╔══
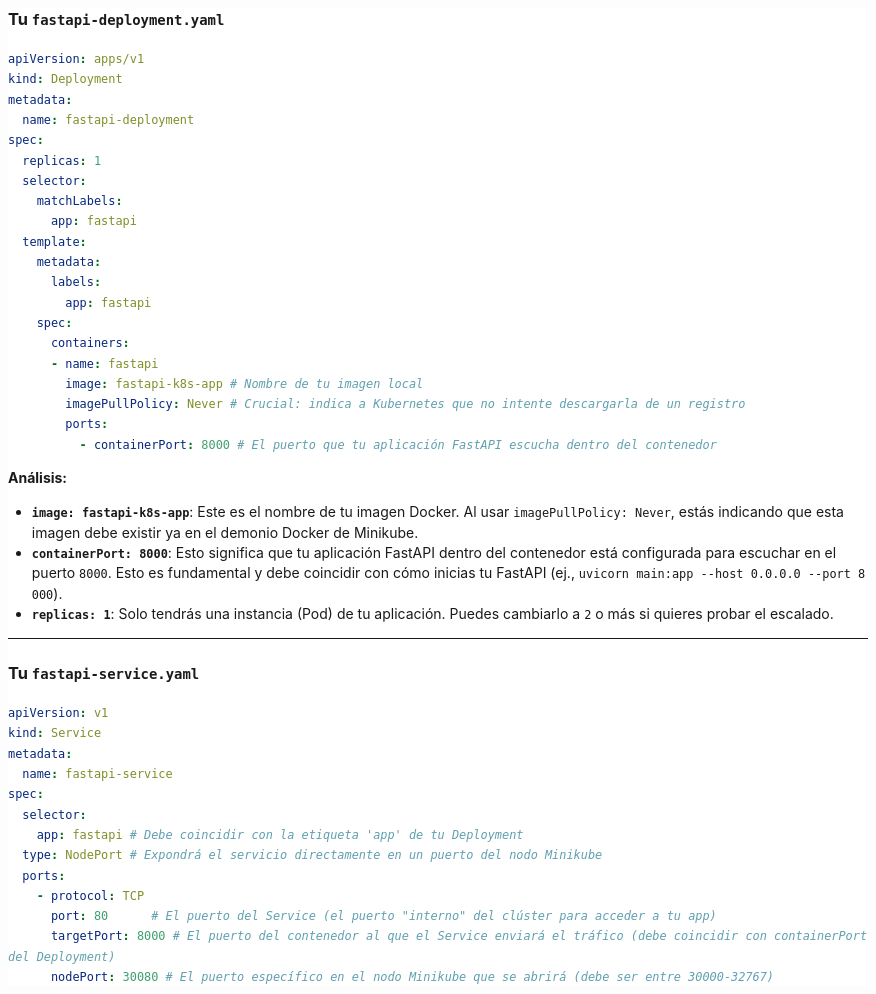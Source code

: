 
### Tu `fastapi-deployment.yaml`

```yaml
apiVersion: apps/v1
kind: Deployment
metadata:
  name: fastapi-deployment
spec:
  replicas: 1
  selector:
    matchLabels:
      app: fastapi
  template:
    metadata:
      labels:
        app: fastapi
    spec:
      containers:
      - name: fastapi
        image: fastapi-k8s-app # Nombre de tu imagen local
        imagePullPolicy: Never # Crucial: indica a Kubernetes que no intente descargarla de un registro
        ports:
          - containerPort: 8000 # El puerto que tu aplicación FastAPI escucha dentro del contenedor
```

**Análisis:**
* **`image: fastapi-k8s-app`**: Este es el nombre de tu imagen Docker. Al usar `imagePullPolicy: Never`, estás indicando que esta imagen debe existir ya en el demonio Docker de Minikube.
* **`containerPort: 8000`**: Esto significa que tu aplicación FastAPI dentro del contenedor está configurada para escuchar en el puerto `8000`. Esto es fundamental y debe coincidir con cómo inicias tu FastAPI (ej., `uvicorn main:app --host 0.0.0.0 --port 8000`).
* **`replicas: 1`**: Solo tendrás una instancia (Pod) de tu aplicación. Puedes cambiarlo a `2` o más si quieres probar el escalado.

---

### Tu `fastapi-service.yaml`

```yaml
apiVersion: v1
kind: Service
metadata:
  name: fastapi-service
spec:
  selector:
    app: fastapi # Debe coincidir con la etiqueta 'app' de tu Deployment
  type: NodePort # Expondrá el servicio directamente en un puerto del nodo Minikube
  ports:
    - protocol: TCP
      port: 80      # El puerto del Service (el puerto "interno" del clúster para acceder a tu app)
      targetPort: 8000 # El puerto del contenedor al que el Service enviará el tráfico (debe coincidir con containerPort del Deployment)
      nodePort: 30080 # El puerto específico en el nodo Minikube que se abrirá (debe ser entre 30000-32767)
```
╚══
| Task objective |
Only the text of the entries above is to be given again, exactly, with the pictures left out.

| Solved exercise |
Source code

: 
### Tu `fastapi-deployment.yaml`

```yaml
apiVersion: apps/v1
kind: Deployment
metadata:
  name: fastapi-deployment
spec:
  replicas: 1
  selector:
    matchLabels:
      app: fastapi
  template:
    metadata:
      labels:
        app: fastapi
    spec:
      containers:
      - name: fastapi
        image: fastapi-k8s-app # Nombre de tu imagen local
        imagePullPolicy: Never # Crucial: indica a Kubernetes que no intente descargarla de un registro
        ports:
          - containerPort: 8000 # El puerto que tu aplicación FastAPI escucha dentro del contenedor
```

**Análisis:**
* **`image: fastapi-k8s-app`**: Este es el nombre de tu imagen Docker. Al usar `imagePullPolicy: Never`, estás indicando que esta imagen debe existir ya en el demonio Docker de Minikube.
* **`containerPort: 8000`**: Esto significa que tu aplicación FastAPI dentro del contenedor está configurada para escuchar en el puerto `8000`. Esto es fundamental y debe coincidir con cómo inicias tu FastAPI (ej., `uvicorn main:app --host 0.0.0.0 --port 8000`).
* **`replicas: 1`**: Solo tendrás una instancia (Pod) de tu aplicación. Puedes cambiarlo a `2` o más si quieres probar el escalado.

---

### Tu `fastapi-service.yaml`

```yaml
apiVersion: v1
kind: Service
metadata:
  name: fastapi-service
spec:
  selector:
    app: fastapi # Debe coincidir con la etiqueta 'app' de tu Deployment
  type: NodePort # Expondrá el servicio directamente en un puerto del nodo Minikube
  ports:
    - protocol: TCP
      port: 80      # El puerto del Service (el puerto "interno" del clúster para acceder a tu app)
      targetPort: 8000 # El puerto del contenedor al que el Service enviará el tráfico (debe coincidir con containerPort del Deployment)
      nodePort: 30080 # El puerto específico en el nodo Minikube que se abrirá (debe ser entre 30000-32767)
```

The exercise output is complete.